Viel gestritten wurde über die Frage, ob die Kirche eine Bürgschaft für die Initiative übernehmen durfte, zumal sich nicht unmittelbar erschließt, was Kabel und Rohre mit Bibel und Bergpredigt zu tun haben. Das ist in Wahrheit eine innerkirchliche Angelegenheit. Unter Demokratie-Gesichtspunkten müssen zwei andere Punkte diskutiert werden. Erstens: Sollten Spenden an Volksinitiativen künftig steuerlich absetzbar sein, um diesen eine passable finanzielle Ausstattung zu sichern?
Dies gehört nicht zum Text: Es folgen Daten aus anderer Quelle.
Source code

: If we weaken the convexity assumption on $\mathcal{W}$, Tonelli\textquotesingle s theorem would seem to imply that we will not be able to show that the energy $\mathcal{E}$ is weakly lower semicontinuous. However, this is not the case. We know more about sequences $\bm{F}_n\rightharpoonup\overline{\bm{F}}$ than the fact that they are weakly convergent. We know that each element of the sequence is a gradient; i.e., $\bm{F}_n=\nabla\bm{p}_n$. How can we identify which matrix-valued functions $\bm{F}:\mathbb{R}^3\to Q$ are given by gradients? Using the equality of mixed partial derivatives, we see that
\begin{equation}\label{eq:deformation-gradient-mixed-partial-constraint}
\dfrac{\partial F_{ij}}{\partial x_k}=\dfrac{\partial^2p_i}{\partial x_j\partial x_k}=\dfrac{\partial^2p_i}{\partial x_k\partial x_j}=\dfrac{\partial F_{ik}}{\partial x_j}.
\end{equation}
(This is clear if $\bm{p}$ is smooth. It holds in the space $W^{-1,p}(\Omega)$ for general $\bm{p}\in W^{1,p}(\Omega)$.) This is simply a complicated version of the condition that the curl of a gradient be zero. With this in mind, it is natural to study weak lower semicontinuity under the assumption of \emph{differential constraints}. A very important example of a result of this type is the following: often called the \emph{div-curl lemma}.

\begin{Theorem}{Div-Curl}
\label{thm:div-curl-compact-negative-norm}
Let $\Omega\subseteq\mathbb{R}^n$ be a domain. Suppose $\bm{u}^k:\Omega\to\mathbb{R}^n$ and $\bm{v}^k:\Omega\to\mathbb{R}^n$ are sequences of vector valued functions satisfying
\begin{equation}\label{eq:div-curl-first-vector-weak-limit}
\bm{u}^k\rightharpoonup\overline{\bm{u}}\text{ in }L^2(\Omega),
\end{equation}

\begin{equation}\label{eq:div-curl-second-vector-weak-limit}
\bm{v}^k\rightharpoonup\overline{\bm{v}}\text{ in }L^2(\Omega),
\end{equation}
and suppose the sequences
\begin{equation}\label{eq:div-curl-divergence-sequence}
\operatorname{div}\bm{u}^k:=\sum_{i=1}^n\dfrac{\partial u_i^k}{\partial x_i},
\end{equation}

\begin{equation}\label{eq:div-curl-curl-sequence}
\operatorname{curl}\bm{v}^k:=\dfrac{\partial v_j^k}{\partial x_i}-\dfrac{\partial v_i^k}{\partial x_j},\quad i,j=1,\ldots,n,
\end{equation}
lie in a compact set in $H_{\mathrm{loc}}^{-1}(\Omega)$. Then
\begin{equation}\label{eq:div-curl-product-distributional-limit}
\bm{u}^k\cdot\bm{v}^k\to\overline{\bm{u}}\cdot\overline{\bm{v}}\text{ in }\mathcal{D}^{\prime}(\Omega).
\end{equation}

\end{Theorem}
Zweitens: Kann und soll ein so drastisches Ungleichgewicht der Finanzkraft, wie wir es jetzt erlebten, künftig verhindert werden?

Während die Initiative über die eingesetzten 190.000 Euro öffentlich Rechenschaft ablegen muss, schweigen sich die maßgeblich von Wirtschaftsverbänden gegründete Gegen-Initiative und Vattenfall über ihre Mittel aus. Die Fülle der Anzeigen und Spots lassen die Schätzungen von 10 bis 20 Millionen Euro durchaus plausibel erscheinen. Das ist ein krasses Missverhältnis der Kräfte. Es steht dahin, ob es für dieses Problem eine Lösung gibt. Diskutiert werden muss darüber dennoch.

Bleibt die Frage, ob ein Volksentscheid über so große Summen überhaupt vertretbar ist. Ich meine: Ja. Jeder Volksentscheid hat Auswirkungen auf die Finanzlage der Stadt. Wollte man das verhindern, müsste man die direkte Demokratie abschaffen. Im Übrigen haben die vergangenen Jahrzehnte nicht gezeigt, dass Parlamente besser mit Geld umgehen als die Bürger selbst. Diskutieren sollte man, ob Initiativen künftig auch Finanzierungskonzepte für ihre Vorhaben vorlegen müssen.

Vielleicht muss sich der sprichwörtliche Pulverdampf erst verziehen. Danach aber sollten Bürgerschaft und Initiativen sich an eine weitere Verfeinerung der Volksgesetzgebung machen. Dieses Instrument ist in Hamburg mittlerweile viel zu wichtig, um seine Schwächen zu ignorieren.

Erschienen am 28. September 2013 als Leitartikel im Hamburger Abendblatt.